- What needs to be done
In the records below, find the line that contains "## 9. Lessons Learned" and the line that contains "The Anomaly Detector Autoencoder provides", then retype exactly those two lines and every line between them.
START Data supplied
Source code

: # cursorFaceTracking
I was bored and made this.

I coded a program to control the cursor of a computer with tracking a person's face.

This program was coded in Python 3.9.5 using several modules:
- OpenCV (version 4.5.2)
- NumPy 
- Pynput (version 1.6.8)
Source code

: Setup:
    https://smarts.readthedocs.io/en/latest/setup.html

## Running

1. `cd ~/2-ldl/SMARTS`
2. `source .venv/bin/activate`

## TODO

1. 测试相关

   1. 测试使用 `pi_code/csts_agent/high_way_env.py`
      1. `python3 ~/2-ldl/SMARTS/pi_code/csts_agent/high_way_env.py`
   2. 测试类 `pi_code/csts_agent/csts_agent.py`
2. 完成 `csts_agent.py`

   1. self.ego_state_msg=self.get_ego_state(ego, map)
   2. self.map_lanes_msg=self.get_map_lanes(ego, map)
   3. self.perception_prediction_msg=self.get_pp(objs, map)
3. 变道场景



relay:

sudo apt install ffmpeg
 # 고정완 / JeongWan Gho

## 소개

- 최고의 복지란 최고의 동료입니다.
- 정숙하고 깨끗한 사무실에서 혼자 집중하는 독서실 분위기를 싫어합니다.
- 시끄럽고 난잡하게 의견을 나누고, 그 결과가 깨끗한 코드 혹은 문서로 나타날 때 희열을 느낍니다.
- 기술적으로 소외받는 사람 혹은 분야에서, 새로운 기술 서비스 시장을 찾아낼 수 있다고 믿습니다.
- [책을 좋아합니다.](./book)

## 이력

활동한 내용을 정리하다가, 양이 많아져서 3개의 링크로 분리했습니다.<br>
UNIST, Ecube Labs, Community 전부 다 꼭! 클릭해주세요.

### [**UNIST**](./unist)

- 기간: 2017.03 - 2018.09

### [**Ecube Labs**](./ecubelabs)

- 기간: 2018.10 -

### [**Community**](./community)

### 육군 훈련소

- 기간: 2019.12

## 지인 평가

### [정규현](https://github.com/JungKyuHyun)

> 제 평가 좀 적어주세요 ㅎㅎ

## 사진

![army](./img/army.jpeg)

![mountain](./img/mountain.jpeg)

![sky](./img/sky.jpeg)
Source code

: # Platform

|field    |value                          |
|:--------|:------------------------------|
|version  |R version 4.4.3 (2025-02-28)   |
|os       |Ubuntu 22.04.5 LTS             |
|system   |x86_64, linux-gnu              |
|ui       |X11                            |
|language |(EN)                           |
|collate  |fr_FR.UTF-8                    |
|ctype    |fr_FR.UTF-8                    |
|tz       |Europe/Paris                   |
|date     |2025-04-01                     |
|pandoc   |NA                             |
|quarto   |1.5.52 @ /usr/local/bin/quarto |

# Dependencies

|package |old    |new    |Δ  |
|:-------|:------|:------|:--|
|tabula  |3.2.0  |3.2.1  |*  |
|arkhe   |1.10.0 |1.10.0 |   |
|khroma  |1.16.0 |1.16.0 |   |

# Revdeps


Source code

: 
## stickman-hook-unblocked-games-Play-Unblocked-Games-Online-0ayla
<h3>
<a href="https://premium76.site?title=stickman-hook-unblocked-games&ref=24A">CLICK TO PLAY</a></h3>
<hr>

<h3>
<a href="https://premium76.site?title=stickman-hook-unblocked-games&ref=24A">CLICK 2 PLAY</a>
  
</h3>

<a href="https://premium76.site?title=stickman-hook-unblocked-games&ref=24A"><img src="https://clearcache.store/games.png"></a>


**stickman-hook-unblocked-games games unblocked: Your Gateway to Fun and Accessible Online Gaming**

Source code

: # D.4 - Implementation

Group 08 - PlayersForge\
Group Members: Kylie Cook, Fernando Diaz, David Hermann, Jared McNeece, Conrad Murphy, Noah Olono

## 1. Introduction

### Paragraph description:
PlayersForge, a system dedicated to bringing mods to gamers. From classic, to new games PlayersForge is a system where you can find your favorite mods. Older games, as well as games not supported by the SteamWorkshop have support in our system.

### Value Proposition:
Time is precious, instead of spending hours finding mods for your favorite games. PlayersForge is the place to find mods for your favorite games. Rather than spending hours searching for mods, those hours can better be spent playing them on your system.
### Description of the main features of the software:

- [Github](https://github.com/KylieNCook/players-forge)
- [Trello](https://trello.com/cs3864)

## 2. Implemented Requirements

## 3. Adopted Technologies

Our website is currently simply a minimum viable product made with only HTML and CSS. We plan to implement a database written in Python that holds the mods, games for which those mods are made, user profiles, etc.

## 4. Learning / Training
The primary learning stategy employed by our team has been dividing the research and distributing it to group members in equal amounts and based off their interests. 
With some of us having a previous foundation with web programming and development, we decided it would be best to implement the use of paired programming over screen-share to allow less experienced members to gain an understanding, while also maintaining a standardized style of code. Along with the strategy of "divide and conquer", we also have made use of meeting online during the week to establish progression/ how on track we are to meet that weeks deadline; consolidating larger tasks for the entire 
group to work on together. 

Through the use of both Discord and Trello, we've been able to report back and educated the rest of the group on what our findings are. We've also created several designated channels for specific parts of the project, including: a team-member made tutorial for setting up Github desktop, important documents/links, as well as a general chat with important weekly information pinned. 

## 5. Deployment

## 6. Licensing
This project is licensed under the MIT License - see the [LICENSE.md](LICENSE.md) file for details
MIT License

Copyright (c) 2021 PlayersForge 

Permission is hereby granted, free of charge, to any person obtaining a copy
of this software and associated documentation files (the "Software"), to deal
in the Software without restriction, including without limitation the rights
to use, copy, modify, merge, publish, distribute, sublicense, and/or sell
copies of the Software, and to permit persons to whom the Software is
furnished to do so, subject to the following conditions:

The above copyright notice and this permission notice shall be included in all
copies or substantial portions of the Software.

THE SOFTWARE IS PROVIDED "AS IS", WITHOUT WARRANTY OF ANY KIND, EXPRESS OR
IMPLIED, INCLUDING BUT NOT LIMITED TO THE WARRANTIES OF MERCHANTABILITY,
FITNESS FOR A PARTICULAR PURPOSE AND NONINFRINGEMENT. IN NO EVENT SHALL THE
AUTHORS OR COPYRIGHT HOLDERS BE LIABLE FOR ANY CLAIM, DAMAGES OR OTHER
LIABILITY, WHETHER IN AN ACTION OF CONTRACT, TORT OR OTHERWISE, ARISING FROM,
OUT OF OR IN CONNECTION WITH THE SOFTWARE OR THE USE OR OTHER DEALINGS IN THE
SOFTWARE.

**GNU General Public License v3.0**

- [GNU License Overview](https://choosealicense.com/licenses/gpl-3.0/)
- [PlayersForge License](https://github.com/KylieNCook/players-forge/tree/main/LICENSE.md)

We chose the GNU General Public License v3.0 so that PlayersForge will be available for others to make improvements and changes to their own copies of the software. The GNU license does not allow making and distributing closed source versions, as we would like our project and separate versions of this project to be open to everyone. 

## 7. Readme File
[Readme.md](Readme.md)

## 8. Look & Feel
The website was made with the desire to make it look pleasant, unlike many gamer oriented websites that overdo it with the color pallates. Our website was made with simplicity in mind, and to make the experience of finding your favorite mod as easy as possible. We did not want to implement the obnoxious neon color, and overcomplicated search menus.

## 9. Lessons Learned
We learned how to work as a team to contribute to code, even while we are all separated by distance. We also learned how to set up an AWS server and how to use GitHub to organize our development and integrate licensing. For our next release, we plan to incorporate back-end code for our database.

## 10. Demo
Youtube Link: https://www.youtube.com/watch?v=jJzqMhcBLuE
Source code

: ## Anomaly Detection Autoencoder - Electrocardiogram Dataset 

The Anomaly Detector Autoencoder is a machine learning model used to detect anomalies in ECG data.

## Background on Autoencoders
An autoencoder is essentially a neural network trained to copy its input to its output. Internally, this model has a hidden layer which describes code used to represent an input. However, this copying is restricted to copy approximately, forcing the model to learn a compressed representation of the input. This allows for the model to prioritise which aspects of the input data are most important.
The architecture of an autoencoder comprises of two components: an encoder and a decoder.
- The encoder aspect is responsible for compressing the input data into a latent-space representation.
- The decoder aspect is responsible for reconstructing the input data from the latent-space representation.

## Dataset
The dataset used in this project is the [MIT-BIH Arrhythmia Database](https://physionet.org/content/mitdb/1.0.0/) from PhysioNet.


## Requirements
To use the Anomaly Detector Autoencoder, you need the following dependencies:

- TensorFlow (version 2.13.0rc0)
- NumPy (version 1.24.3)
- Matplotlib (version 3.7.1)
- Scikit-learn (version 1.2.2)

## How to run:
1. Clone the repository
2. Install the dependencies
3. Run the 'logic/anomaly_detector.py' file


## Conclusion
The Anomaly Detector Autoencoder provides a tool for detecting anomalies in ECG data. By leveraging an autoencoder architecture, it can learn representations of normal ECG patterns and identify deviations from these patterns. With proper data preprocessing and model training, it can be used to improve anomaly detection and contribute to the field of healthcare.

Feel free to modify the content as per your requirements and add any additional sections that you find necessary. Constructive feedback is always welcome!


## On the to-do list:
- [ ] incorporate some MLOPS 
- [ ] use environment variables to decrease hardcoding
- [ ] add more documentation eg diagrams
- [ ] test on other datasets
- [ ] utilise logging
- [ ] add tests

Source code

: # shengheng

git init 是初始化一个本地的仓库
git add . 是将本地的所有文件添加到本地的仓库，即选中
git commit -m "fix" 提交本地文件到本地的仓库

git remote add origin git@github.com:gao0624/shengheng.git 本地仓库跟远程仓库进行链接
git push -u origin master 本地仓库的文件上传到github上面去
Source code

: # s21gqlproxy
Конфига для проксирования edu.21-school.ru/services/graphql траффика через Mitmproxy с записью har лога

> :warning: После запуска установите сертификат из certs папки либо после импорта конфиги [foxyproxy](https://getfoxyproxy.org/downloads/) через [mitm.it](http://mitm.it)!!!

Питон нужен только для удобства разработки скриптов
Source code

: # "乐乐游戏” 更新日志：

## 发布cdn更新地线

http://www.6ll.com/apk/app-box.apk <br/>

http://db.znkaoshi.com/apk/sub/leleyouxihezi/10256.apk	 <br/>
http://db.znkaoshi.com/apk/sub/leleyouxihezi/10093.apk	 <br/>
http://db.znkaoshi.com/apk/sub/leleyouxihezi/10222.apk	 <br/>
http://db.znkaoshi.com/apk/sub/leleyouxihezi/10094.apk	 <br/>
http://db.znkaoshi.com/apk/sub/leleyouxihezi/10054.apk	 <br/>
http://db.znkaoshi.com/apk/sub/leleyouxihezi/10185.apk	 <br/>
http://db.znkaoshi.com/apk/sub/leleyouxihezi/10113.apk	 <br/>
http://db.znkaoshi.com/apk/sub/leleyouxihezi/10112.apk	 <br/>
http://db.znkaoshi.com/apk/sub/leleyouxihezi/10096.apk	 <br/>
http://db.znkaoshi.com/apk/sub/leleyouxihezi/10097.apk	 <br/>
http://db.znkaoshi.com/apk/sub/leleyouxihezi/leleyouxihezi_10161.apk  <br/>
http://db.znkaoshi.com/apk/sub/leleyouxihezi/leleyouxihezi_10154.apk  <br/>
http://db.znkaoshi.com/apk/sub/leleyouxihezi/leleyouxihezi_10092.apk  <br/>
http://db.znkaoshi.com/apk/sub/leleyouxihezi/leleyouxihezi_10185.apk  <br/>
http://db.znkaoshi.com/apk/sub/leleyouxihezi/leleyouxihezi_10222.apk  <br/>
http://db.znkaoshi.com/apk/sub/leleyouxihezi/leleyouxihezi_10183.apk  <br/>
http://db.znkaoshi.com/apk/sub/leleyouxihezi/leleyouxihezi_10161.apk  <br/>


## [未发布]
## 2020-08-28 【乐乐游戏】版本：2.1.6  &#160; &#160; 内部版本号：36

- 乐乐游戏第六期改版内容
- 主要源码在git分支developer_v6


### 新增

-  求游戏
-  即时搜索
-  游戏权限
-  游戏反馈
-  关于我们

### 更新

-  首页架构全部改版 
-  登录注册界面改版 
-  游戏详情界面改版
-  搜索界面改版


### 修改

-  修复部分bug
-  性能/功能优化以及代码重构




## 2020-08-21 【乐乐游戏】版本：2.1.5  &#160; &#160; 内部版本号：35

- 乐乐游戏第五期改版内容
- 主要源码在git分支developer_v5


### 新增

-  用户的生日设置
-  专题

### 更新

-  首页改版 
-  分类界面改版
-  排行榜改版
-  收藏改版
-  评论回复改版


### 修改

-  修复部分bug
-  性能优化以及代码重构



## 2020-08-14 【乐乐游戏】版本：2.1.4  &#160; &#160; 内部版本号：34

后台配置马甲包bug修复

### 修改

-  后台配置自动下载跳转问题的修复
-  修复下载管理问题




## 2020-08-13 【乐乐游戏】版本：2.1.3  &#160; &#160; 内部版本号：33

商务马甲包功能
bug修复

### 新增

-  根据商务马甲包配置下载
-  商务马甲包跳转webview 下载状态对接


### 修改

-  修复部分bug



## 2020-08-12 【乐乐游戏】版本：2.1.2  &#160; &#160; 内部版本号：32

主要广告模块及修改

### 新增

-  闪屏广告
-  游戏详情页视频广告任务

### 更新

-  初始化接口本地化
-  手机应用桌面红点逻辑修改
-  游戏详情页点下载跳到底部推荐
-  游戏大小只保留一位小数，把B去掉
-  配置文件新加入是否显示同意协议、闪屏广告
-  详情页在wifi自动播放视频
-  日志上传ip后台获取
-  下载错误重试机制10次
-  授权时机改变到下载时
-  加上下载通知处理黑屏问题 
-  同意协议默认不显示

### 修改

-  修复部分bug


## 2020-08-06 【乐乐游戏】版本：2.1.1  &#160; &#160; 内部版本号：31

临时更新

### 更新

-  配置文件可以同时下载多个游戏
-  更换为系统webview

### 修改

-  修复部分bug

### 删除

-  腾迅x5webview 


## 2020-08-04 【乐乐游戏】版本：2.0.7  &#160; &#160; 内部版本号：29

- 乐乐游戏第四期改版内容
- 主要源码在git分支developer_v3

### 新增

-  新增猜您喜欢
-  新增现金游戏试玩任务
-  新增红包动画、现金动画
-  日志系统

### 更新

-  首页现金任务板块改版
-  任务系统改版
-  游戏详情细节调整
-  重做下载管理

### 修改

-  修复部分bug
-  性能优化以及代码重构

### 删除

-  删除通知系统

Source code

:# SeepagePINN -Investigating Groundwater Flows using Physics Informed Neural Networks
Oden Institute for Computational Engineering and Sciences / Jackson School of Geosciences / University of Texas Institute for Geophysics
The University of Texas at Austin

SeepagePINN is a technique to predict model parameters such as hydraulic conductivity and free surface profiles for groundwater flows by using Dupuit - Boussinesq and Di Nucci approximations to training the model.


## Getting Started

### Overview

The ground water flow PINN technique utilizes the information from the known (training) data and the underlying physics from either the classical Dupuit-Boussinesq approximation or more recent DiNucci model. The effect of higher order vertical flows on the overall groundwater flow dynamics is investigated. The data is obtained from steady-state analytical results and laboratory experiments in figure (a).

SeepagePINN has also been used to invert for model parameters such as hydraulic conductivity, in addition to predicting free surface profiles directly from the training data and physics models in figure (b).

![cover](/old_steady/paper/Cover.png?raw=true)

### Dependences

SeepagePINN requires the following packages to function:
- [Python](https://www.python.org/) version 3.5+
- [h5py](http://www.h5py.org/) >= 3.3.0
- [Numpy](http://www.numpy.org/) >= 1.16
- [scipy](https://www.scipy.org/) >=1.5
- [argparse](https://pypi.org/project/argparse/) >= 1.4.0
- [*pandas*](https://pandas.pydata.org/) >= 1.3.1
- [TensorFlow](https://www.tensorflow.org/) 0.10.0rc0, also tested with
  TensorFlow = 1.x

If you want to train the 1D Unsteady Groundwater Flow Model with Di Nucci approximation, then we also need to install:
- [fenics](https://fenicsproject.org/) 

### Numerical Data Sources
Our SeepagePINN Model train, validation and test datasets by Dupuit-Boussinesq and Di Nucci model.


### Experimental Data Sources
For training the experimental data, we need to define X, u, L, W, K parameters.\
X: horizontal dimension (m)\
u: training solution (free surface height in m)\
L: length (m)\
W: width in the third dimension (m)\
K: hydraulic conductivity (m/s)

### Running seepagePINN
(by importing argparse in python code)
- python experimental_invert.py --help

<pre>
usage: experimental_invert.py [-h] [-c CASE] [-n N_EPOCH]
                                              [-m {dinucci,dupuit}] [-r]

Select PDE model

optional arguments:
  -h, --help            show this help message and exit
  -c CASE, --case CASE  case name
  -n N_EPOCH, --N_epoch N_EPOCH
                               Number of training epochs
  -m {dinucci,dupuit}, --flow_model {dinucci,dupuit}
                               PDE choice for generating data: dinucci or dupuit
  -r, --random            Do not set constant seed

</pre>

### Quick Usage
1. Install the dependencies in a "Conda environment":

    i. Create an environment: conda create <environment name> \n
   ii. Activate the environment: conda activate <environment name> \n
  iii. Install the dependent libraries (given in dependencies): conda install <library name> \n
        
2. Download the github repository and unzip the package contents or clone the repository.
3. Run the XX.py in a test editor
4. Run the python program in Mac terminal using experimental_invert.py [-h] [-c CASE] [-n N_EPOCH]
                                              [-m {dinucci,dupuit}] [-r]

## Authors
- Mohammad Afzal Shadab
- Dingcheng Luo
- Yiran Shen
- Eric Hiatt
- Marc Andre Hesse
END Data supplied
- Exercise result
## 9. Lessons Learned
We learned how to work as a team to contribute to code, even while we are all separated by distance. We also learned how to set up an AWS server and how to use GitHub to organize our development and integrate licensing. For our next release, we plan to incorporate back-end code for our database.

## 10. Demo
Youtube Link: https://www.youtube.com/watch?v=jJzqMhcBLuE
Source code

: ## Anomaly Detection Autoencoder - Electrocardiogram Dataset 

The Anomaly Detector Autoencoder is a machine learning model used to detect anomalies in ECG data.

## Background on Autoencoders
An autoencoder is essentially a neural network trained to copy its input to its output. Internally, this model has a hidden layer which describes code used to represent an input. However, this copying is restricted to copy approximately, forcing the model to learn a compressed representation of the input. This allows for the model to prioritise which aspects of the input data are most important.
The architecture of an autoencoder comprises of two components: an encoder and a decoder.
- The encoder aspect is responsible for compressing the input data into a latent-space representation.
- The decoder aspect is responsible for reconstructing the input data from the latent-space representation.

## Dataset
The dataset used in this project is the [MIT-BIH Arrhythmia Database](https://physionet.org/content/mitdb/1.0.0/) from PhysioNet.


## Requirements
To use the Anomaly Detector Autoencoder, you need the following dependencies:

- TensorFlow (version 2.13.0rc0)
- NumPy (version 1.24.3)
- Matplotlib (version 3.7.1)
- Scikit-learn (version 1.2.2)

## How to run:
1. Clone the repository
2. Install the dependencies
3. Run the 'logic/anomaly_detector.py' file


## Conclusion
The Anomaly Detector Autoencoder provides a tool for detecting anomalies in ECG data. By leveraging an autoencoder architecture, it can learn representations of normal ECG patterns and identify deviations from these patterns. With proper data preprocessing and model training, it can be used to improve anomaly detection and contribute to the field of healthcare.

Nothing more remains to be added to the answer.